### [TASK DESCRIPTION]
Restate the full listing word for word and leave the pictures out.

### [EXTRACTED MATERIAL]
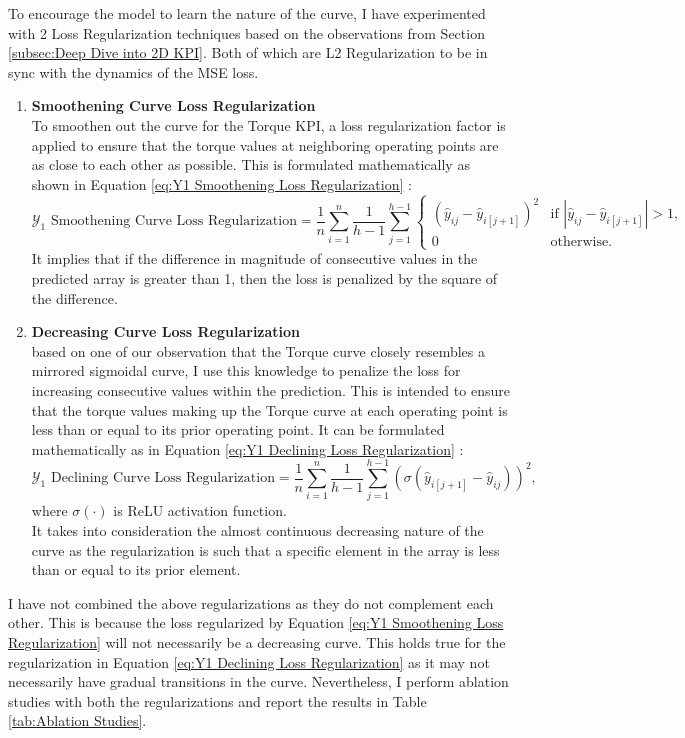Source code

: \documentclass{report} %
\begin{document}
To encourage the model to learn the nature of the curve, I have experimented with 2 Loss Regularization techniques based on the observations from Section 
\ref{subsec:Deep Dive into 2D KPI}. 
Both of which are L2 Regularization to be in sync with the dynamics of the \ac{MSE} loss.
\begin{enumerate}
\item \textbf{Smoothening Curve Loss Regularization} \\
To smoothen out the curve for the Torque \ac{KPI}, a loss regularization factor is applied to ensure that the torque values at neighboring operating points are 
as close to each other as possible. This is formulated mathematically as shown in Equation \ref{eq:Y1 Smoothening Loss Regularization} :
\begin{equation}
    \text{$\mathcal{Y}_1$ Smoothening Curve Loss Regularization} = \frac{1}{n} \sum_{i=1}^{n} \frac{1}{h-1} \sum_{j=1}^{h-1}
    \begin{cases} 
        \left( \hat{y}_{ij} - \hat{y}_{i[j+1]}  \right)^2 & \text{if } |\hat{y}_{ij} - \hat{y}_{i[j+1]}| > 1, \\
        0 & \text{otherwise}.
    \end{cases}
    \label{eq:Y1 Smoothening Loss Regularization}
\end{equation}
It implies that if the difference in magnitude of consecutive values in the predicted array is greater than 1, then the loss is penalized by the square of the difference.
\item \textbf{Decreasing Curve Loss Regularization} \\
based on one of our observation that the Torque curve closely resembles a mirrored sigmoidal curve, I use this knowledge to penalize the loss for increasing consecutive 
values within the prediction. This is intended to ensure that the torque values making up the Torque curve at each operating point is less than or equal to its prior operating point.
It can be formulated mathematically as in Equation \ref{eq:Y1 Declining Loss Regularization} :
\begin{equation}
    \text{$\mathcal{Y}_1$ Declining Curve Loss Regularization} = \frac{1}{n} \sum_{i=1}^{n}\frac{1}{h-1} \sum_{j=1}^{h-1} \left(\sigma(\hat{y}_{i[j+1]} - \hat{y}_{ij})\right)^2,
    \label{eq:Y1 Declining Loss Regularization}
\end{equation} 
where $\sigma(\cdot)$ is \ac{ReLU} activation function.\\
It takes into consideration the almost continuous decreasing nature of the curve as the regularization is such that a specific element in the array is less than or 
equal to its prior element.

\end{enumerate}
I have not combined the above regularizations as they do not complement each other. This is because the loss regularized by Equation 
\ref{eq:Y1 Smoothening Loss Regularization} will not necessarily be a decreasing curve.
This holds true for the regularization in Equation \ref{eq:Y1 Declining Loss Regularization} as it may not necessarily have gradual transitions in the curve.
Nevertheless, I perform ablation studies with both the regularizations and report the results in Table \ref{tab:Ablation Studies}.
\end{document}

### [YOUR RESPONSE]
Source code

: \documentclass{report} %
\begin{document}
To encourage the model to learn the nature of the curve, I have experimented with 2 Loss Regularization techniques based on the observations from Section 
\ref{subsec:Deep Dive into 2D KPI}. 
Both of which are L2 Regularization to be in sync with the dynamics of the \ac{MSE} loss.
\begin{enumerate}
\item \textbf{Smoothening Curve Loss Regularization} \\
To smoothen out the curve for the Torque \ac{KPI}, a loss regularization factor is applied to ensure that the torque values at neighboring operating points are 
as close to each other as possible. This is formulated mathematically as shown in Equation \ref{eq:Y1 Smoothening Loss Regularization} :
\begin{equation}
    \text{$\mathcal{Y}_1$ Smoothening Curve Loss Regularization} = \frac{1}{n} \sum_{i=1}^{n} \frac{1}{h-1} \sum_{j=1}^{h-1}
    \begin{cases} 
        \left( \hat{y}_{ij} - \hat{y}_{i[j+1]}  \right)^2 & \text{if } |\hat{y}_{ij} - \hat{y}_{i[j+1]}| > 1, \\
        0 & \text{otherwise}.
    \end{cases}
    \label{eq:Y1 Smoothening Loss Regularization}
\end{equation}
It implies that if the difference in magnitude of consecutive values in the predicted array is greater than 1, then the loss is penalized by the square of the difference.
\item \textbf{Decreasing Curve Loss Regularization} \\
based on one of our observation that the Torque curve closely resembles a mirrored sigmoidal curve, I use this knowledge to penalize the loss for increasing consecutive 
values within the prediction. This is intended to ensure that the torque values making up the Torque curve at each operating point is less than or equal to its prior operating point.
It can be formulated mathematically as in Equation \ref{eq:Y1 Declining Loss Regularization} :
\begin{equation}
    \text{$\mathcal{Y}_1$ Declining Curve Loss Regularization} = \frac{1}{n} \sum_{i=1}^{n}\frac{1}{h-1} \sum_{j=1}^{h-1} \left(\sigma(\hat{y}_{i[j+1]} - \hat{y}_{ij})\right)^2,
    \label{eq:Y1 Declining Loss Regularization}
\end{equation} 
where $\sigma(\cdot)$ is \ac{ReLU} activation function.\\
It takes into consideration the almost continuous decreasing nature of the curve as the regularization is such that a specific element in the array is less than or 
equal to its prior element.

\end{enumerate}
I have not combined the above regularizations as they do not complement each other. This is because the loss regularized by Equation 
\ref{eq:Y1 Smoothening Loss Regularization} will not necessarily be a decreasing curve.
This holds true for the regularization in Equation \ref{eq:Y1 Declining Loss Regularization} as it may not necessarily have gradual transitions in the curve.
Nevertheless, I perform ablation studies with both the regularizations and report the results in Table \ref{tab:Ablation Studies}.
\end{document}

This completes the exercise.